Certainly we know from history that local policies can lead to expansion, such as municipal smoking bans kick-starting anti-smoking norms across North America, which have now found uptake, years later, in China and France. Likewise norm changes in support for gay marriage in North America was triggered by “bottom up’’ policies by courts and subnational jurisdictions, reinforced by what was initially a modest cadre of social activists.

These insights have practical implications for many of today’s “bottom up” solutions, such as the Gates Foundation’s emphasis on clean energy technology. Path dependency analysis focuses attention not only on the technological innovations, but also on theorizing the potential effects of clean energy in shaping broader North American energy markets and/or signaling a normative shift away from high carbon sources, such as coal. These norms in a country like the United States, in turn, could be expected to influence energy policy elsewhere, such as in export oriented countries, such as Canada, that depend on demand in U.S. markets. The key is avoiding policies that are unlikely to expand beyond initial, small-scale support

As a practical matter, forward-looking path dependency requires that policies be designed to build in room for calibration and monitoring over time. This not only allows ratcheting up or revising, but also may identify unintended new levers for future policies.  

What is clear is that a post-Paris world must avoid the implementation depression phase of environmental governance in which policy traction often fails. The application of forward-looking path dependency analysis offers one promising way to do so.

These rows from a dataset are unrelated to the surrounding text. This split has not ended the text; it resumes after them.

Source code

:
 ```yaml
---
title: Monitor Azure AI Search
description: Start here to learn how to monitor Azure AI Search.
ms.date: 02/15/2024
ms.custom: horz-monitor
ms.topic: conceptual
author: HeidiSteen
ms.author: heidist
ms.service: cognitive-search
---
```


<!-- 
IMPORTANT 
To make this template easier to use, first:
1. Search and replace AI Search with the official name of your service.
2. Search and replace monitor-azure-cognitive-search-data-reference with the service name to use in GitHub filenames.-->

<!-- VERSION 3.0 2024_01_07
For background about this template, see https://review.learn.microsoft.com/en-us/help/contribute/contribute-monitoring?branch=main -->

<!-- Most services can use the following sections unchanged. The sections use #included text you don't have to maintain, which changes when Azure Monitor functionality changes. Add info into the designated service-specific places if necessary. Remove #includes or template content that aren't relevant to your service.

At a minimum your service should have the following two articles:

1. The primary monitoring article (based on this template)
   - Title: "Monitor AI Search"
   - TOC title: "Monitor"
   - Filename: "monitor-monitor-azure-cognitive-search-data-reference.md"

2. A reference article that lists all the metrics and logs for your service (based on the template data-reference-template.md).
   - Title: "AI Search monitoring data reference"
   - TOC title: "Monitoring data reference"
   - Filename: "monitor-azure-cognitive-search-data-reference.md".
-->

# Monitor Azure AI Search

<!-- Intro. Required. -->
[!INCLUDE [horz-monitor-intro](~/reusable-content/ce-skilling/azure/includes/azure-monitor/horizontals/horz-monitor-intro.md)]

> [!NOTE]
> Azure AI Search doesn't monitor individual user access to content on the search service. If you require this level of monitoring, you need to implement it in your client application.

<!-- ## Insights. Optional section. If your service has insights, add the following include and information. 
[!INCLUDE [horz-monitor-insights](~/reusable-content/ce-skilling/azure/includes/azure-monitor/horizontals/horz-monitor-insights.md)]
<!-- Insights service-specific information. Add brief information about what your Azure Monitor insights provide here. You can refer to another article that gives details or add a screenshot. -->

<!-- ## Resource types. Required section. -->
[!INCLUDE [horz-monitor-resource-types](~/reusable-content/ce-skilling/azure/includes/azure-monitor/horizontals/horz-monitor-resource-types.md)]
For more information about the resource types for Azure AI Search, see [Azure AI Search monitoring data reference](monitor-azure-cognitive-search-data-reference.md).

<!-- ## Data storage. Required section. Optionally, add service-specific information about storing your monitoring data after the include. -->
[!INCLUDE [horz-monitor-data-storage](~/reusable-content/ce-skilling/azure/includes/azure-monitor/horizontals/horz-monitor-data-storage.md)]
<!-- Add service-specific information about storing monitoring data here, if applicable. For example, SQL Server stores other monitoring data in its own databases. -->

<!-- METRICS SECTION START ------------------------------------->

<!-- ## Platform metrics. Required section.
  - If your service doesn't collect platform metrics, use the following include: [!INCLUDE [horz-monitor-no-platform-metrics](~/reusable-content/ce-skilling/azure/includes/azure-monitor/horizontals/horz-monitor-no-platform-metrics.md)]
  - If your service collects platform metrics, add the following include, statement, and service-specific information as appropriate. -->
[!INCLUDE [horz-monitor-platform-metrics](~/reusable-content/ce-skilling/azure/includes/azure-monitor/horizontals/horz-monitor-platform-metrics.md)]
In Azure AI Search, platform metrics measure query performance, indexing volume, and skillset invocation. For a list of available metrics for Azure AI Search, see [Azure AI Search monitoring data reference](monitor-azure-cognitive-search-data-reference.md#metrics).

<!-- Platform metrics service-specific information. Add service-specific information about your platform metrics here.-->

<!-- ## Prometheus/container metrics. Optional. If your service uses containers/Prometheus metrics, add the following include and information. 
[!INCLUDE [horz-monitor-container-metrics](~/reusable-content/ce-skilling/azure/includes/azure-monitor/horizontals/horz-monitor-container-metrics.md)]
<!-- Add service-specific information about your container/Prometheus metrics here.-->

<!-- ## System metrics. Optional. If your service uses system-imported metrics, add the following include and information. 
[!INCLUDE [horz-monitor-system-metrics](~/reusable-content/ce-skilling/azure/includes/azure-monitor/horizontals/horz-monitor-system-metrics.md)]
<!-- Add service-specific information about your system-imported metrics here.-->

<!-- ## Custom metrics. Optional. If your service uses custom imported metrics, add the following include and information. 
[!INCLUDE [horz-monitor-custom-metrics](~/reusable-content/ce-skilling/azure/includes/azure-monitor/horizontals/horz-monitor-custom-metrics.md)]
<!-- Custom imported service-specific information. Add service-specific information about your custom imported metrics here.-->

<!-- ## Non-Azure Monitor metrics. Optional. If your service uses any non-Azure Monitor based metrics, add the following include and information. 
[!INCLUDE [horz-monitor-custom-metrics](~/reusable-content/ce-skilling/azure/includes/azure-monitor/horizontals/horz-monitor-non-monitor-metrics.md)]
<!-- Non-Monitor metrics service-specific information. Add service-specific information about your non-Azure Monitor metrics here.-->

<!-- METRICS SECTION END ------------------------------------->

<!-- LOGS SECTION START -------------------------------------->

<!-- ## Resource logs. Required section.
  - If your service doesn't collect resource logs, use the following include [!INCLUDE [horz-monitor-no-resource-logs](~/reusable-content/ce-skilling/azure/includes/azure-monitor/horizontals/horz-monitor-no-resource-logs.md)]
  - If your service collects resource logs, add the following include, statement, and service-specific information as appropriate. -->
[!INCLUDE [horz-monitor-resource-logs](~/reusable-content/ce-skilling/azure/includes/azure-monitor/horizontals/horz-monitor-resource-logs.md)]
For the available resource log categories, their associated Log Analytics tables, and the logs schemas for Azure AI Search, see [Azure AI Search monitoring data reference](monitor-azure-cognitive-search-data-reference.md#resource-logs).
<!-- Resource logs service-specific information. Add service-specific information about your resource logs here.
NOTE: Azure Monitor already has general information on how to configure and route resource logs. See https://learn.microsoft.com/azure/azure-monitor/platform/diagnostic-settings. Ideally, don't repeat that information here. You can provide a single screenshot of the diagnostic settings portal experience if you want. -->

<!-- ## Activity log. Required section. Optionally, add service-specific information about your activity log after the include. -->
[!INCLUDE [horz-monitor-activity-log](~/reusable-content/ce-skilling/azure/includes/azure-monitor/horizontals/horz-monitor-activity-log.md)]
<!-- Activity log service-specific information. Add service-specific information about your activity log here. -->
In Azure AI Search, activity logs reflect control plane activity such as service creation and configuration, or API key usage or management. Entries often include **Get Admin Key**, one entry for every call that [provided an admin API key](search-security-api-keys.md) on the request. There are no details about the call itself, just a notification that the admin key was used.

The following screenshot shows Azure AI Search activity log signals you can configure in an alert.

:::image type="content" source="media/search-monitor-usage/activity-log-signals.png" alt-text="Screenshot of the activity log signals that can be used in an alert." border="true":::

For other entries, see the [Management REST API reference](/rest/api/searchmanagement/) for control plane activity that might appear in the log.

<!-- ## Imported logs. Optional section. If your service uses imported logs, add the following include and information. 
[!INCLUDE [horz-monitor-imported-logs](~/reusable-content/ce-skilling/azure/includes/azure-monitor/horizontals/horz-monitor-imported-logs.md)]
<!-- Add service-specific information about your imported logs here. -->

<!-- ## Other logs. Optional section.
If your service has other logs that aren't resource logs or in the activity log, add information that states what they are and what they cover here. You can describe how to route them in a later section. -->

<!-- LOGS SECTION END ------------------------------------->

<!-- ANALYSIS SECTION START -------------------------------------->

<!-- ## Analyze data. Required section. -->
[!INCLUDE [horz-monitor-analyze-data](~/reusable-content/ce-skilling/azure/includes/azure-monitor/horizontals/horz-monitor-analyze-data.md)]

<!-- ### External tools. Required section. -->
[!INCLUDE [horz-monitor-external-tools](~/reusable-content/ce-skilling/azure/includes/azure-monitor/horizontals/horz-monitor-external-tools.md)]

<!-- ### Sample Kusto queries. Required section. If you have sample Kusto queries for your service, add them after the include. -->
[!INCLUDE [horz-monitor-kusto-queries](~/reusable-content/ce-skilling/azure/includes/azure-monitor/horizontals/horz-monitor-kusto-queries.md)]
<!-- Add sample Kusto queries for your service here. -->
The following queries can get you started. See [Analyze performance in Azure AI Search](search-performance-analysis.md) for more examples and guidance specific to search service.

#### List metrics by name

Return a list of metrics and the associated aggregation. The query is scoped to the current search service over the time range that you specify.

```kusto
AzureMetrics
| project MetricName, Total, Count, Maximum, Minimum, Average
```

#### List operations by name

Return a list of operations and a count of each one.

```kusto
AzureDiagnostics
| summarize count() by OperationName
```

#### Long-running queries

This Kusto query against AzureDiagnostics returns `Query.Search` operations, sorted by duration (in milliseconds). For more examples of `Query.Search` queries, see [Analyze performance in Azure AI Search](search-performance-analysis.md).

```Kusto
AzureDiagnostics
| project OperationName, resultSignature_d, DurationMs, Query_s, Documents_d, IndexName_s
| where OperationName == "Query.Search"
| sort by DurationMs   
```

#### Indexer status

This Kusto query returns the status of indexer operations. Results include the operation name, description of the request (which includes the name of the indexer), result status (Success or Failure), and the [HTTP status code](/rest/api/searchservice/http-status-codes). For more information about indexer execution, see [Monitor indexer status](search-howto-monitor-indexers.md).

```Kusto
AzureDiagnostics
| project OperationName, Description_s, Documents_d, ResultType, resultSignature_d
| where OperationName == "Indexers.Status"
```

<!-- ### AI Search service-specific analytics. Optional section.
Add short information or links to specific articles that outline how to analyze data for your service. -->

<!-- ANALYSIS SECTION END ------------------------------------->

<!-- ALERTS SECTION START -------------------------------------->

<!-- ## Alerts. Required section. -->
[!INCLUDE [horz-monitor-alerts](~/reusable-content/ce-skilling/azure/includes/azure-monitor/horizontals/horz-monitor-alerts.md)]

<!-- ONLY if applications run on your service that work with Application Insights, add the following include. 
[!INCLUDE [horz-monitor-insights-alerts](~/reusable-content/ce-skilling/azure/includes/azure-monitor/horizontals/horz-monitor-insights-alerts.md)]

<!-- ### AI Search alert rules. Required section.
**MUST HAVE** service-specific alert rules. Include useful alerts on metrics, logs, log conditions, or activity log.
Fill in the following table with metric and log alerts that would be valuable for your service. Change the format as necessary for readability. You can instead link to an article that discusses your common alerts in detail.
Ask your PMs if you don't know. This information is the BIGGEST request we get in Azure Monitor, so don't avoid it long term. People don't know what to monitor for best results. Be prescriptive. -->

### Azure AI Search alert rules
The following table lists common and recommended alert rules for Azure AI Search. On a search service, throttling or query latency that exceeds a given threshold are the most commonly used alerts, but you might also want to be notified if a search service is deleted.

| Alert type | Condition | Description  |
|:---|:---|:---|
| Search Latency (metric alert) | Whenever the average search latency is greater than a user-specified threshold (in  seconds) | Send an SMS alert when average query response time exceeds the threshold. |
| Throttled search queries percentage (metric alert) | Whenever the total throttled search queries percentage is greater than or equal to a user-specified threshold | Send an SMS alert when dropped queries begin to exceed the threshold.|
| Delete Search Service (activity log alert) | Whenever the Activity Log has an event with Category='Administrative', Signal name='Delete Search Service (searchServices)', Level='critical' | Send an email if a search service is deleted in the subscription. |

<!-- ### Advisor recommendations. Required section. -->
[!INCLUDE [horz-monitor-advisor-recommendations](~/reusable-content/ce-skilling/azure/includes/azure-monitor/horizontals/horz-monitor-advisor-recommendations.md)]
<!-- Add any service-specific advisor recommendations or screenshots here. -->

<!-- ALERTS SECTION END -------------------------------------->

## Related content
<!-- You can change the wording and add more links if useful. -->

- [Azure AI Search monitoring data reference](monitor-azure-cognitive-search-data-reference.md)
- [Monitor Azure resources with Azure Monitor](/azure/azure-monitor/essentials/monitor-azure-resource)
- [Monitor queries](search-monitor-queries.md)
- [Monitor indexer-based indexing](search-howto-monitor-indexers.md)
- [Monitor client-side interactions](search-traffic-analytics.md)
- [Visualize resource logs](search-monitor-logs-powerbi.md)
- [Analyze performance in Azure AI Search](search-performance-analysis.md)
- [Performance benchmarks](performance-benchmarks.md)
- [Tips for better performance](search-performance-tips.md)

Benjamin Cashore is the Joseph C. Fox Academic Director of the Fox International Fellowship at the MacMillan Center, and a Professor of Environmental Governance and Political Science at the Yale School of Forestry & Environmental Studies. He wrote this commentary with Graeme Auld, Associate Professor, Carleton University; Steven Bernstein, Professor, University of Toronto; and Kelly Levin, Senior Climate Associate, World Resources Institute, while at the 2015 Paris Climate Conference (COP 21). They are authors of “Overcoming the Tragedy of Super-Wicked Problems: Constraining our Future Selves to Ameliorate Global Climate Change,” Policy Sciences, 2012.